AbstractsEarth & Environmental Science

THE EAST PACIFIC RISE CRUSTAL THICKNESS, MOHO TRANSITION ZONE CHARACTER AND OFF-AXIS MAGMA LENS MELT CONTENT FROM 9°37.5’N TO 9°57’N: RESULTS FROM THREE-DIMENSIONAL MULTICHANNEL SEISMIC DATA ANALYSIS

by Omid Aghaei




Institution: Dalhousie University
Department: Department of Earth Sciences
Degree: PhD
Year: 2013
Keywords: Mid-ocean ridges, East Pacific Rise, Marine seismology, Oceanic crust accretion
Record ID: 2016535
Full text PDF: http://hdl.handle.net/10222/40065


Abstract

This thesis discusses the results from the first multi-source and multi-streamer three-dimensional multichannel seismic experiment conducted over a mid-ocean ridge environment. Prestack time migration was applied to the dataset resulting in the most detailed reflection images of a spreading center and its flanks to date. The key products from this work are maps of crustal velocities, crustal thickness, and Moho transition zone (MTZ) reflection character for a section of the fast-spreading East Pacific Rise (EPR) from 9°37.5’N to 9°57’N, excluding the area from 9°40’N to 9°42’N where no data were collected. Moho reflections were imaged within ~92% of the study area. The derived average crustal thickness and average crustal velocity for the investigated ~880 km2 area are 5920±320 m and 6320±290 m/s, respectively. The average crustal thickness varies little from Pacific to Cocos plate suggesting mostly uniform crustal production in the last ~180 Ka. Detailed analysis of the crustal thickness and MTZ reflection character shows that the third-order segmentation is governed by melt extraction processes within the uppermost mantle while the fourth-order ridge segmentation arises from mid- to upper-crustal processes. This analysis also suggests that both the mechanism of lower-crustal accretion and the volume of melt delivered to the crust vary along the investigated section of the EPR. More efficient mantle melt extraction is inferred at latitudes from 9°42’N to 9°51.5’N, with greater proportion of the lower crust accreted from the AML than for the rest of the study area. Larger volume of melt is delivered to the crust from 9°37.5’N to 9°40’N than to the investigated crust further north.

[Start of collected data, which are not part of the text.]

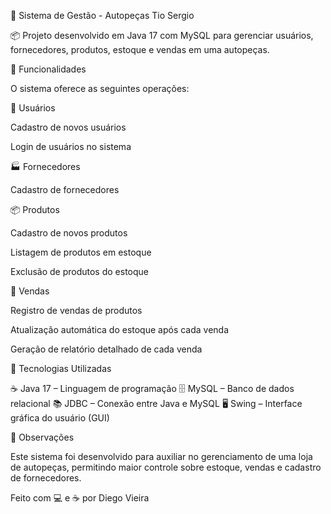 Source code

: 🔧 Sistema de Gestão - Autopeças Tio Sergio

📦 Projeto desenvolvido em Java 17 com MySQL para gerenciar usuários, fornecedores, produtos, estoque e vendas em uma autopeças.

🚀 Funcionalidades

O sistema oferece as seguintes operações:

👤 Usuários

Cadastro de novos usuários

Login de usuários no sistema

🏭 Fornecedores

Cadastro de fornecedores

📦 Produtos

Cadastro de novos produtos

Listagem de produtos em estoque

Exclusão de produtos do estoque

🛒 Vendas

Registro de vendas de produtos

Atualização automática do estoque após cada venda

Geração de relatório detalhado de cada venda

🔧 Tecnologias Utilizadas

☕ Java 17 – Linguagem de programação
🗄️ MySQL – Banco de dados relacional
📚 JDBC – Conexão entre Java e MySQL
🖥️ Swing – Interface gráfica do usuário (GUI)

📌 Observações

Este sistema foi desenvolvido para auxiliar no gerenciamento de uma loja de autopeças, permitindo maior controle sobre estoque, vendas e cadastro de fornecedores.

Feito com 💻 e ☕ por Diego Vieira
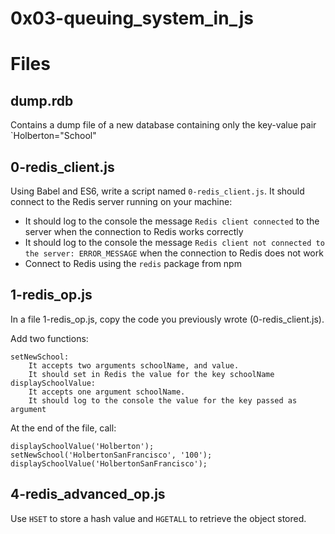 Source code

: # 0x03-queuing_system_in_js

# Files

## dump.rdb

Contains a dump file of a new database containing only the key-value pair `Holberton="School"

## 0-redis_client.js

Using Babel and ES6, write a script named `0-redis_client.js`. It should connect to the Redis server running on your machine:

- It should log to the console the message `Redis client connected` to the server when the connection to Redis works correctly
- It should log to the console the message `Redis client not connected to the server: ERROR_MESSAGE` when the connection to Redis does not work
- Connect to Redis using the `redis` package from npm

## 1-redis_op.js

In a file 1-redis_op.js, copy the code you previously wrote (0-redis_client.js).

Add two functions:

    setNewSchool:
        It accepts two arguments schoolName, and value.
        It should set in Redis the value for the key schoolName
    displaySchoolValue:
        It accepts one argument schoolName.
        It should log to the console the value for the key passed as argument

At the end of the file, call:

    displaySchoolValue('Holberton');
    setNewSchool('HolbertonSanFrancisco', '100');
    displaySchoolValue('HolbertonSanFrancisco');

## 4-redis_advanced_op.js

Use `HSET` to store a hash value and `HGETALL` to retrieve the object stored.

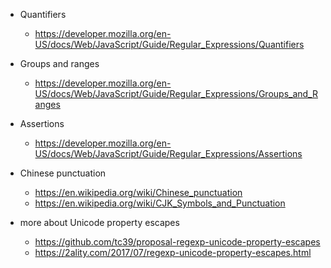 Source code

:- Quantifiers
  - https://developer.mozilla.org/en-US/docs/Web/JavaScript/Guide/Regular_Expressions/Quantifiers

- Groups and ranges
  - https://developer.mozilla.org/en-US/docs/Web/JavaScript/Guide/Regular_Expressions/Groups_and_Ranges

- Assertions
  - https://developer.mozilla.org/en-US/docs/Web/JavaScript/Guide/Regular_Expressions/Assertions

- Chinese punctuation
  - https://en.wikipedia.org/wiki/Chinese_punctuation
  - https://en.wikipedia.org/wiki/CJK_Symbols_and_Punctuation

- more about Unicode property escapes
  - https://github.com/tc39/proposal-regexp-unicode-property-escapes
  - https://2ality.com/2017/07/regexp-unicode-property-escapes.html

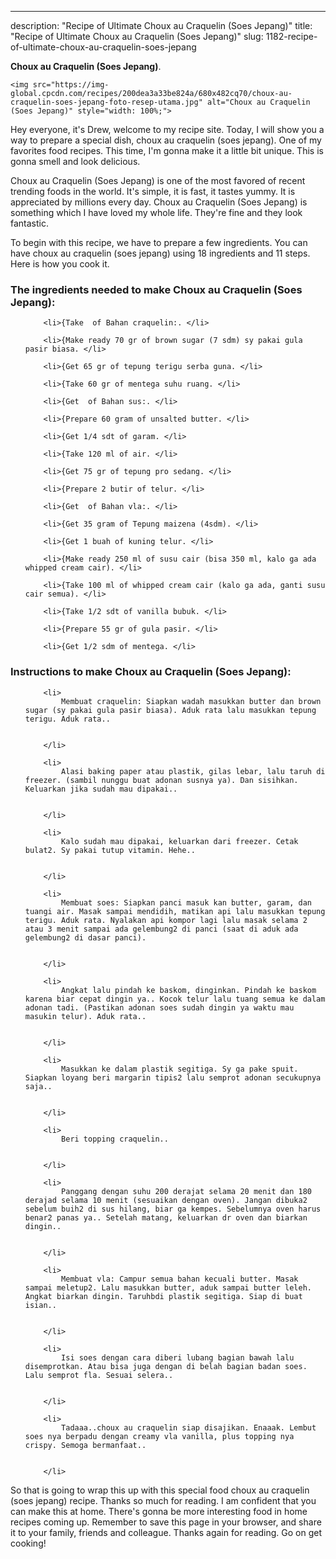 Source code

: ---
description: "Recipe of Ultimate Choux au Craquelin (Soes Jepang)"
title: "Recipe of Ultimate Choux au Craquelin (Soes Jepang)"
slug: 1182-recipe-of-ultimate-choux-au-craquelin-soes-jepang

<p>
	<strong>Choux au Craquelin (Soes Jepang)</strong>. 
	
</p>
<p>
	
	<img src="https://img-global.cpcdn.com/recipes/200dea3a33be824a/680x482cq70/choux-au-craquelin-soes-jepang-foto-resep-utama.jpg" alt="Choux au Craquelin (Soes Jepang)" style="width: 100%;">
	
	
</p>
<p>
	Hey everyone, it's Drew, welcome to my recipe site. Today, I will show you a way to prepare a special dish, choux au craquelin (soes jepang). One of my favorites food recipes. This time, I'm gonna make it a little bit unique. This is gonna smell and look delicious.
</p>
	
<p>
	
</p>
<p>
	Choux au Craquelin (Soes Jepang) is one of the most favored of recent trending foods in the world. It's simple, it is fast, it tastes yummy. It is appreciated by millions every day. Choux au Craquelin (Soes Jepang) is something which I have loved my whole life. They're fine and they look fantastic.
</p>

<p>
To begin with this recipe, we have to prepare a few ingredients. You can have choux au craquelin (soes jepang) using 18 ingredients and 11 steps. Here is how you cook it.
</p>

<h3>The ingredients needed to make Choux au Craquelin (Soes Jepang):</h3>

<ol>
	
		<li>{Take  of Bahan craquelin:. </li>
	
		<li>{Make ready 70 gr of brown sugar (7 sdm) sy pakai gula pasir biasa. </li>
	
		<li>{Get 65 gr of tepung terigu serba guna. </li>
	
		<li>{Take 60 gr of mentega suhu ruang. </li>
	
		<li>{Get  of Bahan sus:. </li>
	
		<li>{Prepare 60 gram of unsalted butter. </li>
	
		<li>{Get 1/4 sdt of garam. </li>
	
		<li>{Take 120 ml of air. </li>
	
		<li>{Get 75 gr of tepung pro sedang. </li>
	
		<li>{Prepare 2 butir of telur. </li>
	
		<li>{Get  of Bahan vla:. </li>
	
		<li>{Get 35 gram of Tepung maizena (4sdm). </li>
	
		<li>{Get 1 buah of kuning telur. </li>
	
		<li>{Make ready 250 ml of susu cair (bisa 350 ml, kalo ga ada whipped cream cair). </li>
	
		<li>{Take 100 ml of whipped cream cair (kalo ga ada, ganti susu cair semua). </li>
	
		<li>{Take 1/2 sdt of vanilla bubuk. </li>
	
		<li>{Prepare 55 gr of gula pasir. </li>
	
		<li>{Get 1/2 sdm of mentega. </li>
	
</ol>
<p>
	
</p>

<h3>Instructions to make Choux au Craquelin (Soes Jepang):</h3>

<ol>
	
		<li>
			Membuat craquelin: Siapkan wadah masukkan butter dan brown sugar (sy pakai gula pasir biasa). Aduk rata lalu masukkan tepung terigu. Aduk rata..
			
			
		</li>
	
		<li>
			Alasi baking paper atau plastik, gilas lebar, lalu taruh di freezer. (sambil nunggu buat adonan susnya ya). Dan sisihkan. Keluarkan jika sudah mau dipakai..
			
			
		</li>
	
		<li>
			Kalo sudah mau dipakai, keluarkan dari freezer. Cetak bulat2. Sy pakai tutup vitamin. Hehe..
			
			
		</li>
	
		<li>
			Membuat soes: Siapkan panci masuk kan butter, garam, dan tuangi air. Masak sampai mendidih, matikan api lalu masukkan tepung terigu. Aduk rata. Nyalakan api kompor lagi lalu masak selama 2 atau 3 menit sampai ada gelembung2 di panci (saat di aduk ada gelembung2 di dasar panci).
			
			
		</li>
	
		<li>
			Angkat lalu pindah ke baskom, dinginkan. Pindah ke baskom karena biar cepat dingin ya.. Kocok telur lalu tuang semua ke dalam adonan tadi. (Pastikan adonan soes sudah dingin ya waktu mau masukin telur). Aduk rata..
			
			
		</li>
	
		<li>
			Masukkan ke dalam plastik segitiga. Sy ga pake spuit. Siapkan loyang beri margarin tipis2 lalu semprot adonan secukupnya saja..
			
			
		</li>
	
		<li>
			Beri topping craquelin..
			
			
		</li>
	
		<li>
			Panggang dengan suhu 200 derajat selama 20 menit dan 180 derajad selama 10 menit (sesuaikan dengan oven). Jangan dibuka2 sebelum buih2 di sus hilang, biar ga kempes. Sebelumnya oven harus benar2 panas ya.. Setelah matang, keluarkan dr oven dan biarkan dingin..
			
			
		</li>
	
		<li>
			Membuat vla: Campur semua bahan kecuali butter. Masak sampai meletup2. Lalu masukkan butter, aduk sampai butter leleh. Angkat biarkan dingin. Taruhbdi plastik segitiga. Siap di buat isian..
			
			
		</li>
	
		<li>
			Isi soes dengan cara diberi lubang bagian bawah lalu disemprotkan. Atau bisa juga dengan di belah bagian badan soes. Lalu semprot fla. Sesuai selera..
			
			
		</li>
	
		<li>
			Tadaaa..choux au craquelin siap disajikan. Enaaak. Lembut soes nya berpadu dengan creamy vla vanilla, plus topping nya crispy. Semoga bermanfaat..
			
			
		</li>
	
</ol>

<p>
	
</p>

<p>
	So that is going to wrap this up with this special food choux au craquelin (soes jepang) recipe. Thanks so much for reading. I am confident that you can make this at home. There's gonna be more interesting food in home recipes coming up. Remember to save this page in your browser, and share it to your family, friends and colleague. Thanks again for reading. Go on get cooking!
</p>

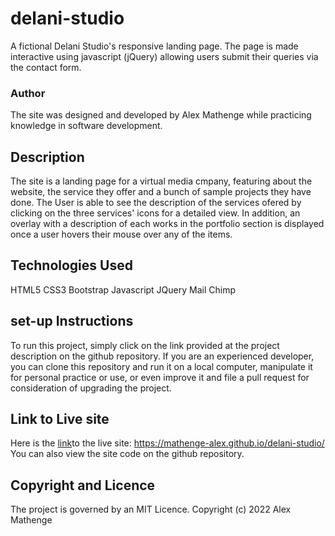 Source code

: # delani-studio
A fictional Delani Studio's responsive landing page. The page is made interactive using javascript (jQuery) allowing users submit their queries via the contact form. 

### Author
The site was designed and developed by Alex Mathenge while practicing knowledge in software development.
## Description
The site is a landing page for a virtual media cmpany, featuring about the website, the service they offer and a bunch of sample projects they have done. The User is able to see the description of the services ofered by clicking on the three services' icons for a detailed view.
In addition, an overlay with a description of each works in the portfolio section is displayed once a user hovers their mouse over any of the items.
## Technologies Used
HTML5
CSS3
Bootstrap
Javascript
JQuery
Mail Chimp
## set-up Instructions
To run this project, simply click on the link provided at the project description on the github repository.
If you are an experienced developer, you can clone this repository and run it on a local computer, manipulate it for personal practice or use, or even improve it and file a pull request for consideration of upgrading the project.
## Link to Live site
Here is the [link](https://mathenge-alex.github.io/delani-studio/)to the live site: https://mathenge-alex.github.io/delani-studio/
You can also view the site code on the github repository.
## Copyright and Licence
The project is governed by an MIT Licence.
Copyright (c) 2022 Alex Mathenge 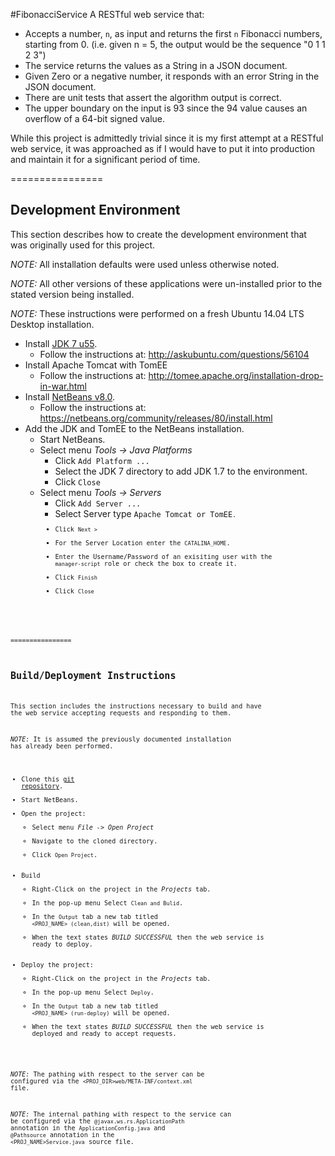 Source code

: #FibonacciService
A RESTful web service that:

 - Accepts a number, <code>n</code>, as input and returns the first <code>n</code> Fibonacci numbers, starting from 0.
   (i.e. given n = 5, the output would be the sequence "0 1 1 2 3")
 - The service returns the values as a String in a JSON document.
 - Given Zero or a negative number, it responds with an error String in the JSON document.
 - There are unit tests that assert the algorithm output is correct.
 - The upper boundary on the input is 93 since the 94 value causes an overflow of a 64-bit signed value.

While this project is admittedly trivial since it is my first attempt at a RESTful web service,
it was approached as if I would have to put it into production and maintain it for a significant period of time.

================

## Development Environment

This section describes how to create the development environment that was originally used for this project.

*NOTE:* All installation defaults were used unless otherwise noted.

*NOTE:* All other versions of these applications were un-installed prior to the stated version being installed.

*NOTE:* These instructions were performed on a fresh Ubuntu 14.04 LTS Desktop installation.

 - Install [JDK 7 u55](http://www.oracle.com/technetwork/java/javase/downloads/jdk7-downloads-1880260.html).
    - Follow the instructions at: http://askubuntu.com/questions/56104
 - Install Apache Tomcat with TomEE
    - Follow the instructions at: http://tomee.apache.org/installation-drop-in-war.html
 - Install [NetBeans v8.0]("https://netbeans.org/downloads/").
    - Follow the instructions at: https://netbeans.org/community/releases/80/install.html
 - Add the JDK and TomEE to the NetBeans installation.
    - Start NetBeans.
    - Select menu <i>Tools -> Java Platforms</i>
       - Click <code>Add Platform ...</code>
       - Select the JDK 7 directory to add JDK 1.7 to the environment.
       - Click <code>Close</code>
    - Select menu <i>Tools -> Servers</i>
       - Click <code>Add Server ...</code>
       - Select Server type <code>Apache Tomcat or TomEE<code>.
       - Click <code>Next ></code>
       - For the Server Location enter the <code>CATALINA_HOME</code>.
       - Enter the Username/Password of an exisiting user with the <code>manager-script</code> role or check the box to create it.
       - Click <code>Finish</code>
       - Click <code>Close</code>

================

## Build/Deployment Instructions

This section includes the instructions necessary to build and have the web service accepting requests and responding to them.

*NOTE:* It is assumed the previously documented installation has already been performed.

 - Clone this [git repository](https://github.com/wdsdhei/FibonacciService.git).
 - Start NetBeans.
 - Open the project:
    - Select menu <i>File -> Open Project</i>
    - Navigate to the cloned directory.
    - Click <code>Open Project</code>.
 - Build
    - Right-Click on the project in the <i>Projects</i> tab.
    - In the pop-up menu Select <code>Clean and Bulid</code>.
    - In the <code>Output</code> tab a new tab titled <code>&lt;PROJ_NAME> (clean,dist)</code> will be opened.
    - When the text states <i>BUILD SUCCESSFUL</i> then the web service is ready to deploy.
 - Deploy the project:
    - Right-Click on the project in the <i>Projects</i> tab.
    - In the pop-up menu Select <code>Deploy</code>.
    - In the <code>Output</code> tab a new tab titled <code>&lt;PROJ_NAME> (run-deploy)</code> will be opened.
    - When the text states <i>BUILD SUCCESSFUL</i> then the web service is deployed and ready to accept requests.

*NOTE:* The pathing with respect to the server can be configured via the <code>&lt;PROJ_DIR>web/META-INF/context.xml</code> file.

*NOTE:* The internal pathing with respect to the service can be configured via the <code>@javax.ws.rs.ApplicationPath</code> annotation in the <code>ApplicationConfig.java</code> and <code>@Pathsource</code> annotation in the <code>&lt;PROJ_NAME>Service.java</code> source file.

At some locations, the Moho reflections are for the first time unambiguously imaged below the AML away from any ridge discontinuity suggesting that the Moho is formed at zero age at least at some sections of the spreading centers. The first study of the melt content of mid-crustal off-axis magma lenses (OAML), done using amplitude variation with offset technique calibrated for a magmatic plumbing system, shows that these magma bodies contain 0 to 20% melt. This suggests that OAMLs likely contribute little to the overall crustal formation.